Within this module we are going to have a first taste on how to gain the best out of the combination of the F1 instances with SDAccel providing some few practical instructions on how to develop accelerated applications on Amazon F1 by using the Xilinx SDAccel development environment. Then, we are going to present what it is necessary to create FPGA kernels, assemble the FPGA program and to compile the Amazon FPGA Image, or AFI. Finally, we will describe the steps and tasks involved in developing a host application accelerated on the F1 FPGA.

Within this module we are going to introduce you to the Smith-Waterman algorithm that we have chosen to demonstrate how to create a hardware implementation of a system based on FPGA technologies using the Xilinx SDAccel design framework.

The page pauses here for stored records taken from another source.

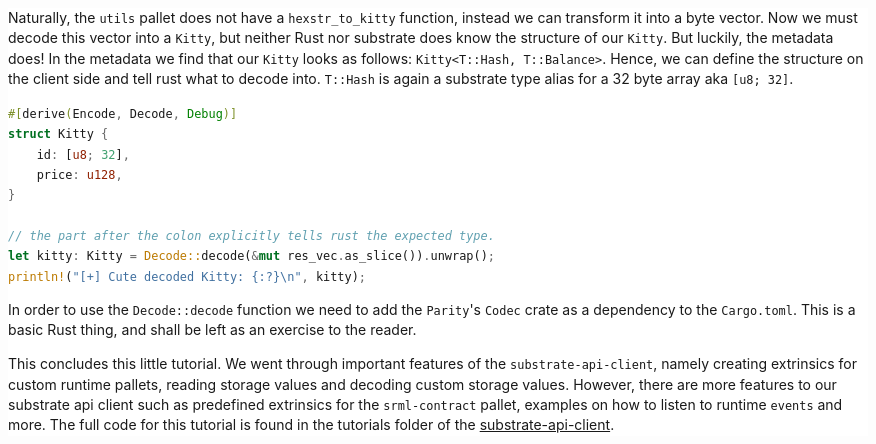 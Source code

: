 Naturally, the `utils` pallet does not have a `hexstr_to_kitty` function, instead we can transform it into a byte vector. Now we must decode this vector into a `Kitty`, but neither Rust nor substrate does know the structure of our `Kitty`. But luckily, the metadata does! In the metadata we find that our `Kitty` looks as follows: `Kitty<T::Hash, T::Balance>`. Hence, we can define the structure on the client side and tell rust what to decode into. `T::Hash` is again a substrate type alias for a 32 byte array aka `[u8; 32]`.

```rust
#[derive(Encode, Decode, Debug)]
struct Kitty {
    id: [u8; 32],
    price: u128,
}

// the part after the colon explicitly tells rust the expected type.
let kitty: Kitty = Decode::decode(&mut res_vec.as_slice()).unwrap();
println!("[+] Cute decoded Kitty: {:?}\n", kitty);
```

In order to use the `Decode::decode` function we need to add the `Parity`'s `Codec` crate as a dependency to the `Cargo.toml`. This is a basic Rust thing, and shall be left as an exercise to the reader.

This concludes this little tutorial. We went through important features of the `substrate-api-client`, namely creating extrinsics for custom runtime pallets, reading storage values and decoding custom storage values. However, there are more features to our substrate api client such as predefined extrinsics for the `srml-contract` pallet, examples on how to listen to runtime `events` and more. The full code for this tutorial is found in the tutorials folder of the [substrate-api-client](https://github.com/scs/substrate-api-client).
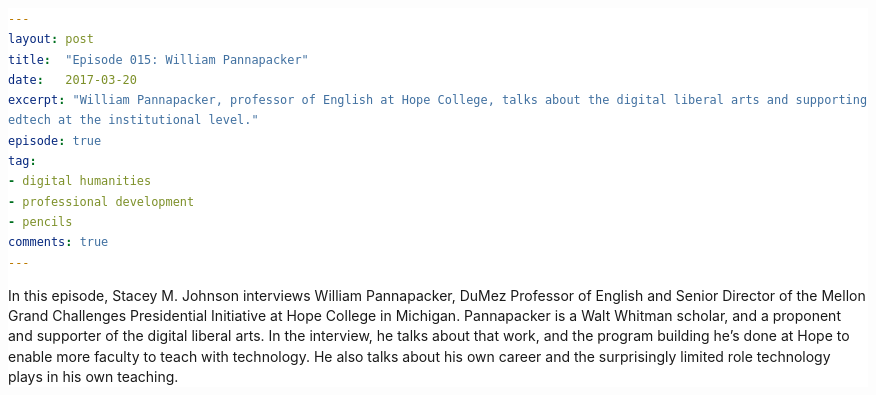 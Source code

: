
 ```yaml
---
layout: post
title:  "Episode 015: William Pannapacker"
date:   2017-03-20
excerpt: "William Pannapacker, professor of English at Hope College, talks about the digital liberal arts and supporting edtech at the institutional level."
episode: true
tag:
- digital humanities
- professional development
- pencils
comments: true
---
```


In this episode, Stacey M. Johnson interviews William Pannapacker, DuMez Professor of English and Senior Director of the Mellon Grand Challenges Presidential Initiative at Hope College in Michigan.  Pannapacker is a Walt Whitman scholar, and a proponent and supporter of the digital liberal arts. In the interview, he talks about that work, and the program building he’s done at Hope to enable more faculty to teach with technology.  He also talks about his own career and the surprisingly limited role technology plays in his own teaching.

<figure> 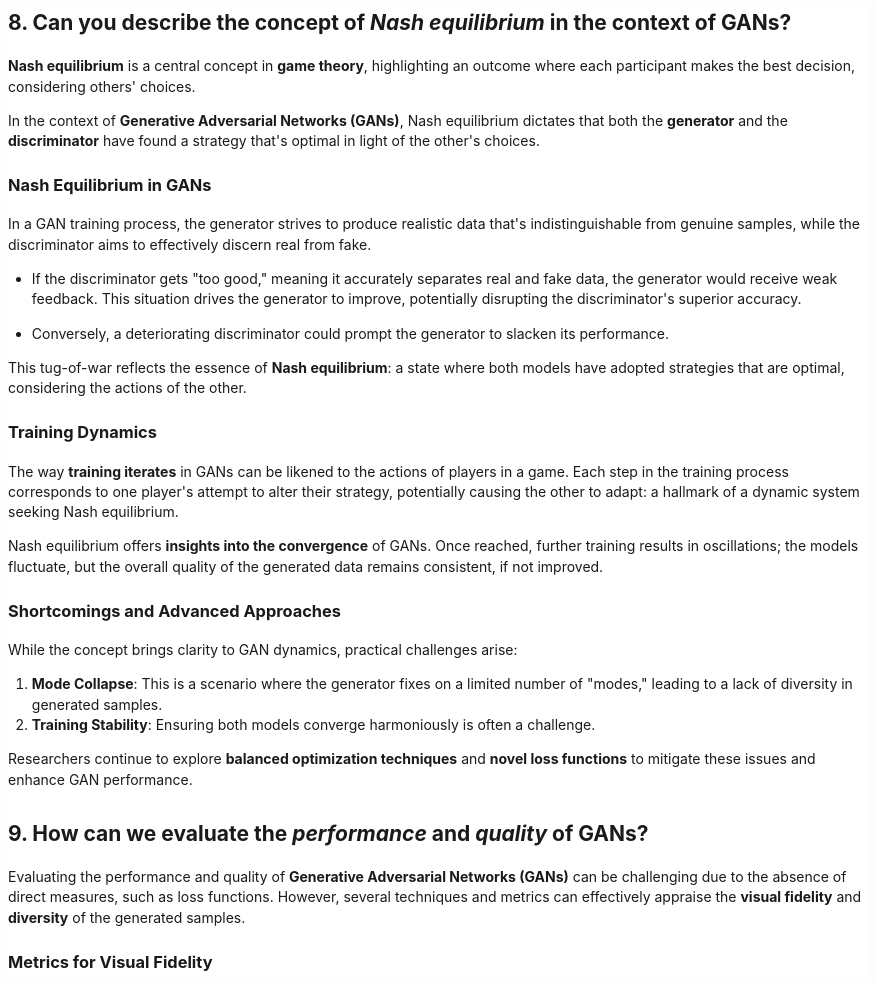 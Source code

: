 ## 8. Can you describe the concept of _Nash equilibrium_ in the context of GANs?

**Nash equilibrium** is a central concept in **game theory**, highlighting an outcome where each participant makes the best decision, considering others' choices.

In the context of **Generative Adversarial Networks (GANs)**, Nash equilibrium dictates that both the **generator** and the **discriminator** have found a strategy that's optimal in light of the other's choices.

###  Nash Equilibrium in GANs

In a GAN training process, the generator strives to produce realistic data that's indistinguishable from genuine samples, while the discriminator aims to effectively discern real from fake.

- If the discriminator gets "too good," meaning it accurately separates real and fake data, the generator would receive weak feedback. This situation drives the generator to improve, potentially disrupting the discriminator's superior accuracy.
  
- Conversely, a deteriorating discriminator could prompt the generator to slacken its performance.

This tug-of-war reflects the essence of **Nash equilibrium**: a state where both models have adopted strategies that are optimal, considering the actions of the other.

### Training Dynamics

The way **training iterates** in GANs can be likened to the actions of players in a game. Each step in the training process corresponds to one player's attempt to alter their strategy, potentially causing the other to adapt: a hallmark of a dynamic system seeking Nash equilibrium.

Nash equilibrium offers **insights into the convergence** of GANs. Once reached, further training results in oscillations; the models fluctuate, but the overall quality of the generated data remains consistent, if not improved.

### Shortcomings and Advanced Approaches

While the concept brings clarity to GAN dynamics, practical challenges arise:

1. **Mode Collapse**: This is a scenario where the generator fixes on a limited number of "modes," leading to a lack of diversity in generated samples.
2. **Training Stability**: Ensuring both models converge harmoniously is often a challenge.

Researchers continue to explore **balanced optimization techniques** and **novel loss functions** to mitigate these issues and enhance GAN performance.
<br>

## 9. How can we evaluate the _performance_ and _quality_ of GANs?

Evaluating the performance and quality of **Generative Adversarial Networks (GANs)** can be challenging due to the absence of direct measures, such as loss functions. However, several techniques and metrics can effectively appraise the **visual fidelity** and **diversity** of the generated samples.

### Metrics for Visual Fidelity
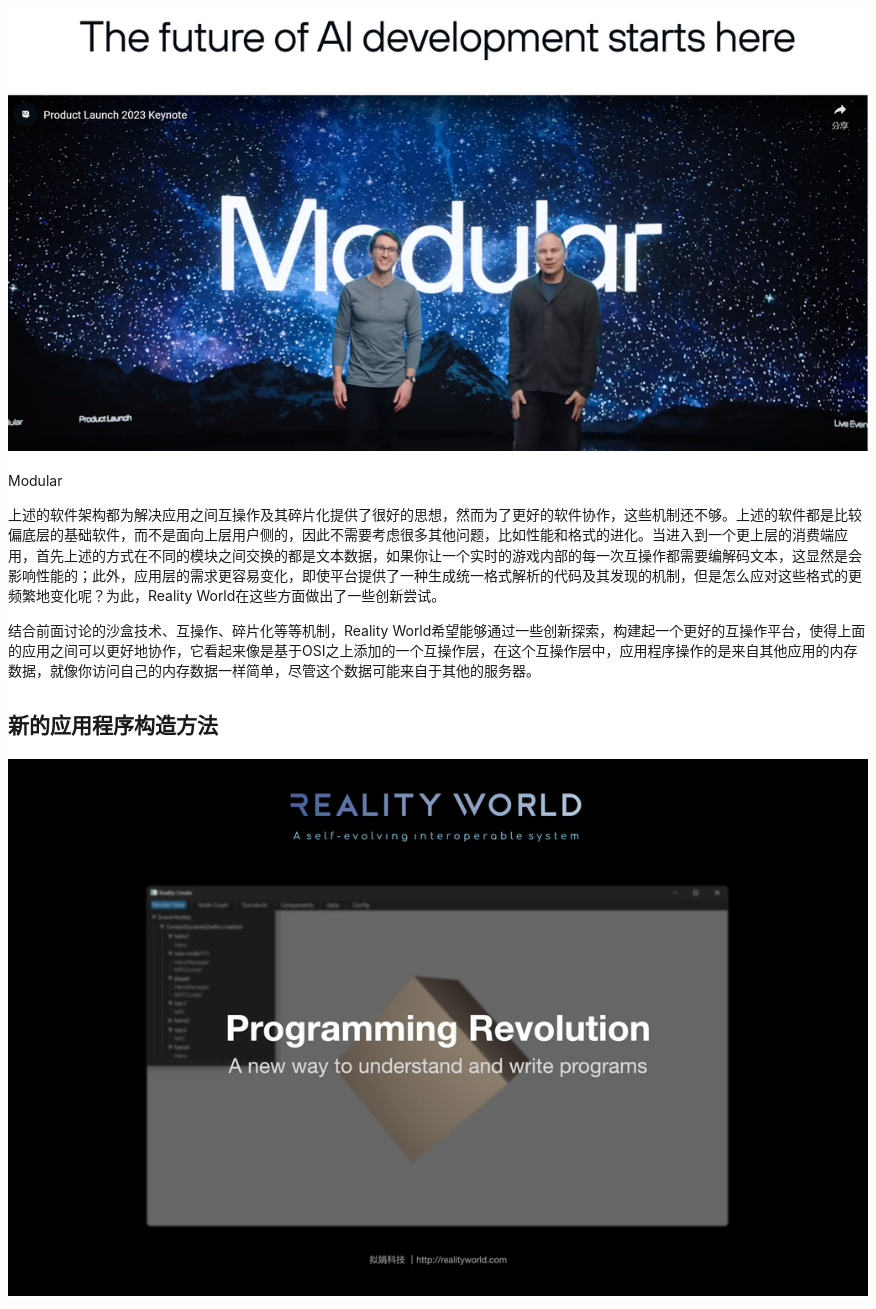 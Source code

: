 ![img](images\modular.png)

Modular

上述的软件架构都为解决应用之间互操作及其碎片化提供了很好的思想，然而为了更好的软件协作，这些机制还不够。上述的软件都是比较偏底层的基础软件，而不是面向上层用户侧的，因此不需要考虑很多其他问题，比如性能和格式的进化。当进入到一个更上层的消费端应用，首先上述的方式在不同的模块之间交换的都是文本数据，如果你让一个实时的游戏内部的每一次互操作都需要编解码文本，这显然是会影响性能的；此外，应用层的需求更容易变化，即使平台提供了一种生成统一格式解析的代码及其发现的机制，但是怎么应对这些格式的更频繁地变化呢？为此，Reality World在这些方面做出了一些创新尝试。

结合前面讨论的沙盒技术、互操作、碎片化等等机制，Reality World希望能够通过一些创新探索，构建起一个更好的互操作平台，使得上面的应用之间可以更好地协作，它看起来像是基于OSI之上添加的一个互操作层，在这个互操作层中，应用程序操作的是来自其他应用的内存数据，就像你访问自己的内存数据一样简单，尽管这个数据可能来自于其他的服务器。

## 新的应用程序构造方法

![img](images\pl.jpg)
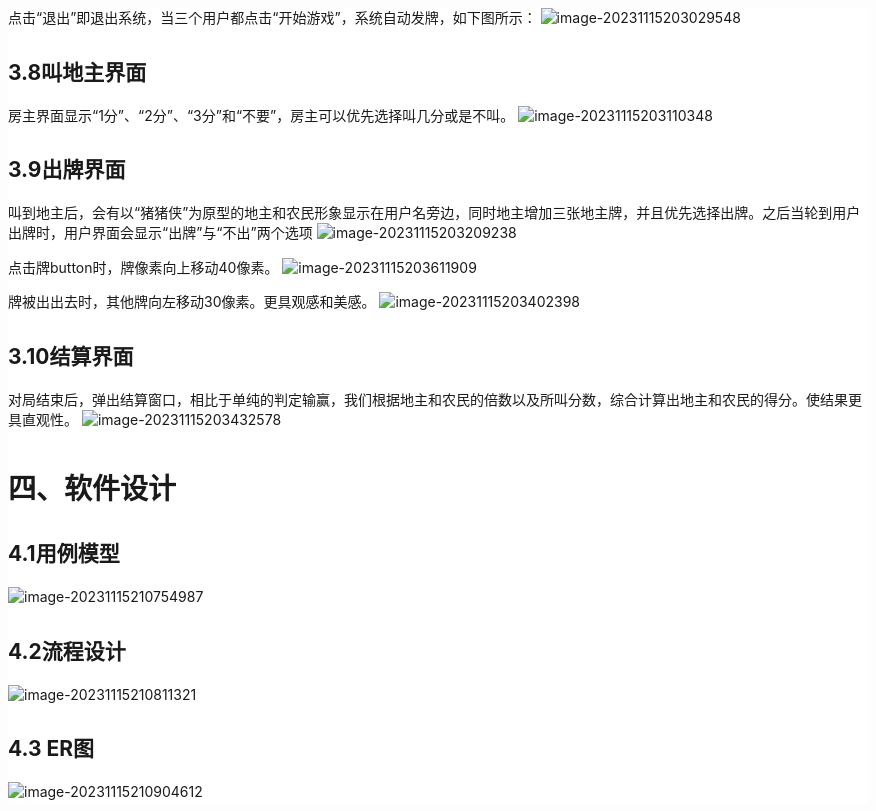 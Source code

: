 点击“退出”即退出系统，当三个用户都点击“开始游戏”，系统自动发牌，如下图所示：
![image-20231115203029548](https://github.com/yanyanlai/GGB-Fight-the-Landlord/assets/110188868/490a4130-4cfc-41f8-be2b-c26b65492d4b)



## 3.8叫地主界面

房主界面显示“1分”、“2分”、“3分”和“不要”，房主可以优先选择叫几分或是不叫。
![image-20231115203110348](https://github.com/yanyanlai/GGB-Fight-the-Landlord/assets/110188868/cf6c30f8-a0c5-4913-bca2-617343dedfbb)



## 3.9出牌界面

叫到地主后，会有以“猪猪侠”为原型的地主和农民形象显示在用户名旁边，同时地主增加三张地主牌，并且优先选择出牌。之后当轮到用户出牌时，用户界面会显示“出牌”与“不出”两个选项
![image-20231115203209238](https://github.com/yanyanlai/GGB-Fight-the-Landlord/assets/110188868/a6f52fcf-ef6a-4f56-87b5-ba5d4eeb2da3)



点击牌button时，牌像素向上移动40像素。
![image-20231115203611909](https://github.com/yanyanlai/GGB-Fight-the-Landlord/assets/110188868/2e7e00d8-c59c-4f99-b56e-db04ba5b2708)


牌被出出去时，其他牌向左移动30像素。更具观感和美感。
![image-20231115203402398](https://github.com/yanyanlai/GGB-Fight-the-Landlord/assets/110188868/f1501063-3a10-437f-9136-42921fb6a64b)



## 3.10结算界面

对局结束后，弹出结算窗口，相比于单纯的判定输赢，我们根据地主和农民的倍数以及所叫分数，综合计算出地主和农民的得分。使结果更具直观性。
![image-20231115203432578](https://github.com/yanyanlai/GGB-Fight-the-Landlord/assets/110188868/e5acb2ab-3683-4aa0-8d6e-0196cc9796c1)



# 四、软件设计

## 4.1用例模型
![image-20231115210754987](https://github.com/yanyanlai/GGB-Fight-the-Landlord/assets/110188868/607c88c2-a772-4d6e-a126-f4e8118ea7ad)



## 4.2流程设计
![image-20231115210811321](https://github.com/yanyanlai/GGB-Fight-the-Landlord/assets/110188868/15d7521c-e083-48fb-8558-33abd9ae3f5d)


## 4.3 ER图
![image-20231115210904612](https://github.com/yanyanlai/GGB-Fight-the-Landlord/assets/110188868/f6f9f945-15cf-41d3-9c9a-482281dfc780)

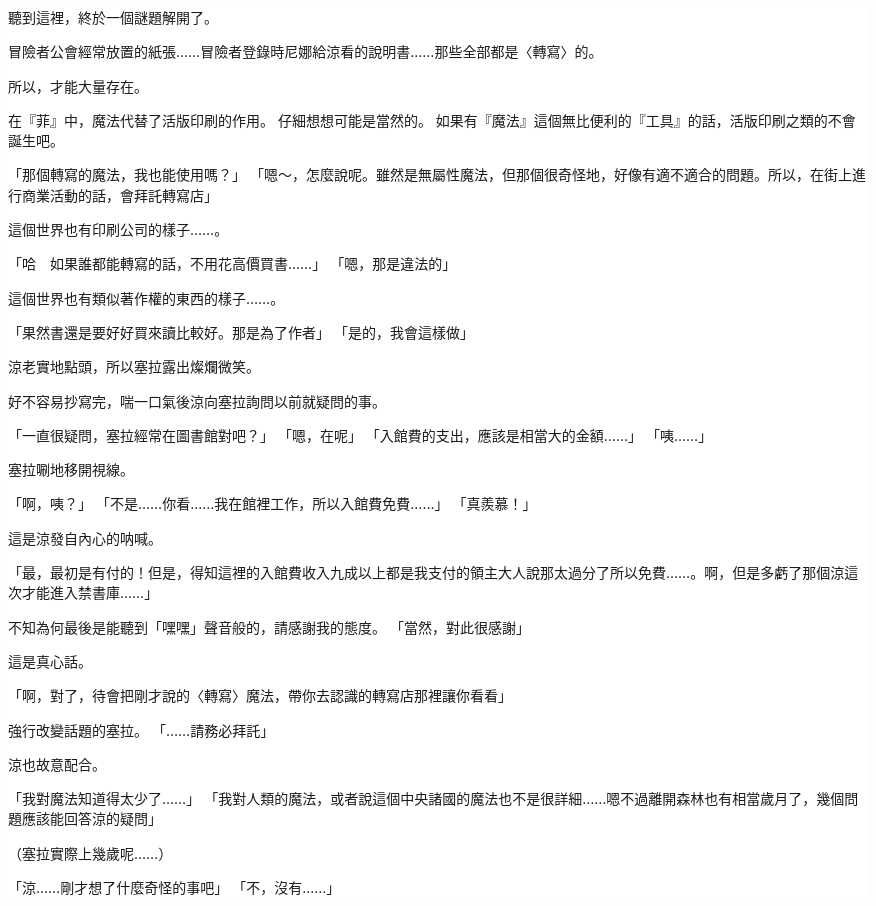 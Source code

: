 聽到這裡，終於一個謎題解開了。

冒險者公會經常放置的紙張……冒險者登錄時尼娜給涼看的說明書……那些全部都是〈轉寫〉的。

所以，才能大量存在。

在『菲』中，魔法代替了活版印刷的作用。
仔細想想可能是當然的。
如果有『魔法』這個無比便利的『工具』的話，活版印刷之類的不會誕生吧。

「那個轉寫的魔法，我也能使用嗎？」
「嗯～，怎麼說呢。雖然是無屬性魔法，但那個很奇怪地，好像有適不適合的問題。所以，在街上進行商業活動的話，會拜託轉寫店」

這個世界也有印刷公司的樣子……。

「哈　如果誰都能轉寫的話，不用花高價買書……」
「嗯，那是違法的」

這個世界也有類似著作權的東西的樣子……。

「果然書還是要好好買來讀比較好。那是為了作者」
「是的，我會這樣做」

涼老實地點頭，所以塞拉露出燦爛微笑。

好不容易抄寫完，喘一口氣後涼向塞拉詢問以前就疑問的事。

「一直很疑問，塞拉經常在圖書館對吧？」
「嗯，在呢」
「入館費的支出，應該是相當大的金額……」
「咦……」

塞拉唰地移開視線。

「啊，咦？」
「不是……你看……我在館裡工作，所以入館費免費……」
「真羨慕！」

這是涼發自內心的呐喊。

「最，最初是有付的！但是，得知這裡的入館費收入九成以上都是我支付的領主大人說那太過分了所以免費……。啊，但是多虧了那個涼這次才能進入禁書庫……」

不知為何最後是能聽到「嘿嘿」聲音般的，請感謝我的態度。
「當然，對此很感謝」

這是真心話。

「啊，對了，待會把剛才說的〈轉寫〉魔法，帶你去認識的轉寫店那裡讓你看看」

強行改變話題的塞拉。
「……請務必拜託」

涼也故意配合。

「我對魔法知道得太少了……」
「我對人類的魔法，或者說這個中央諸國的魔法也不是很詳細……嗯不過離開森林也有相當歲月了，幾個問題應該能回答涼的疑問」

（塞拉實際上幾歲呢……）

「涼……剛才想了什麼奇怪的事吧」
「不，沒有……」
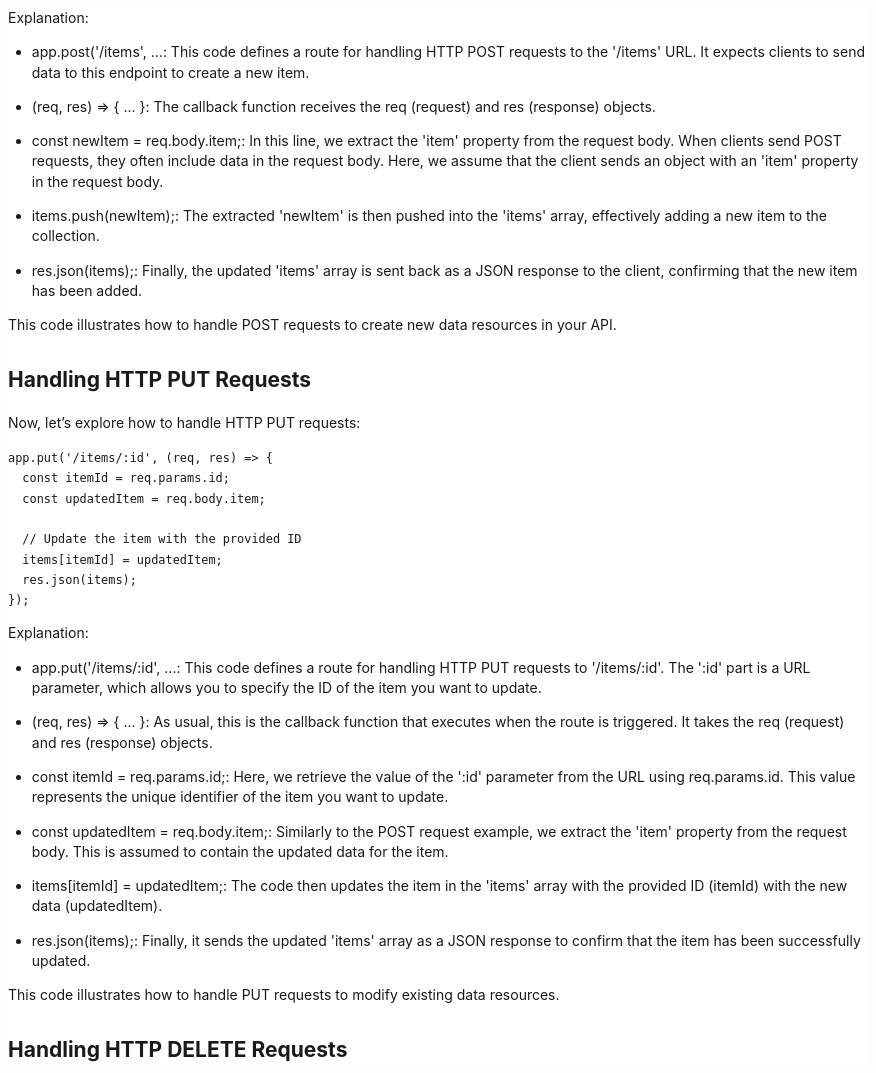 Explanation:

* app.post('/items', ...: This code defines a route for handling HTTP POST requests to the '/items' URL. It expects clients to send data to this endpoint to create a new item.

* (req, res) => { ... }: The callback function receives the req (request) and res (response) objects.

* const newItem = req.body.item;: In this line, we extract the 'item' property from the request body. When clients send POST requests, they often include data in the request body. Here, we assume that the client sends an object with an 'item' property in the request body.

* items.push(newItem);: The extracted 'newItem' is then pushed into the 'items' array, effectively adding a new item to the collection.

* res.json(items);: Finally, the updated 'items' array is sent back as a JSON response to the client, confirming that the new item has been added.

This code illustrates how to handle POST requests to create new data resources in your API.

## Handling HTTP PUT Requests

Now, let’s explore how to handle HTTP PUT requests:

    app.put('/items/:id', (req, res) => {
      const itemId = req.params.id;
      const updatedItem = req.body.item;
    
      // Update the item with the provided ID
      items[itemId] = updatedItem;
      res.json(items);
    });

Explanation:

* app.put('/items/:id', ...: This code defines a route for handling HTTP PUT requests to '/items/:id'. The ':id' part is a URL parameter, which allows you to specify the ID of the item you want to update.

* (req, res) => { ... }: As usual, this is the callback function that executes when the route is triggered. It takes the req (request) and res (response) objects.

* const itemId = req.params.id;: Here, we retrieve the value of the ':id' parameter from the URL using req.params.id. This value represents the unique identifier of the item you want to update.

* const updatedItem = req.body.item;: Similarly to the POST request example, we extract the 'item' property from the request body. This is assumed to contain the updated data for the item.

* items[itemId] = updatedItem;: The code then updates the item in the 'items' array with the provided ID (itemId) with the new data (updatedItem).

* res.json(items);: Finally, it sends the updated 'items' array as a JSON response to confirm that the item has been successfully updated.

This code illustrates how to handle PUT requests to modify existing data resources.

## Handling HTTP DELETE Requests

We are going to dig into the details of the algorithm from its data structures to the computation flow. Then we are going to introduce the Roofline model and we are going to use it to analyze the theoretical peak performance and the operational intensity of the Smith-Waterman algorithm.

Within this module we are going to dig deeper in the Smith-Waterman algorithm. We are going to implement a first version of the algorithm on a local server with the Xilinx SDAccel design framework. Then we are going to introduce some optimizations to improve performance, in particular we will add more parallelism in the implementation and we will introduce systolic arrays. Moreover, we will explore how we can perform data compression and then we will leverage multiple memory ports to improve memory access speed. Finally, we are going to port our implementation of the Smith-Waterman algorithm on the AWS F1 instances.

We are working at the edge of the research in the area of reconfigurable computing. FPGA technologies are not used only as standalone solutions/platforms but are now included into cloud infrastructures. They are now used both to accelerate infrastructure/backend computations and exposed as-a-Service that can be used by anyone. Within this context we are facing the definition of new research opportunities and technologies improvements and the time cannot be better under this perspective. This module is concluding this course but posing interesting questions towards possible future research directions that may also point the students to other Coursera courses on FPGAs.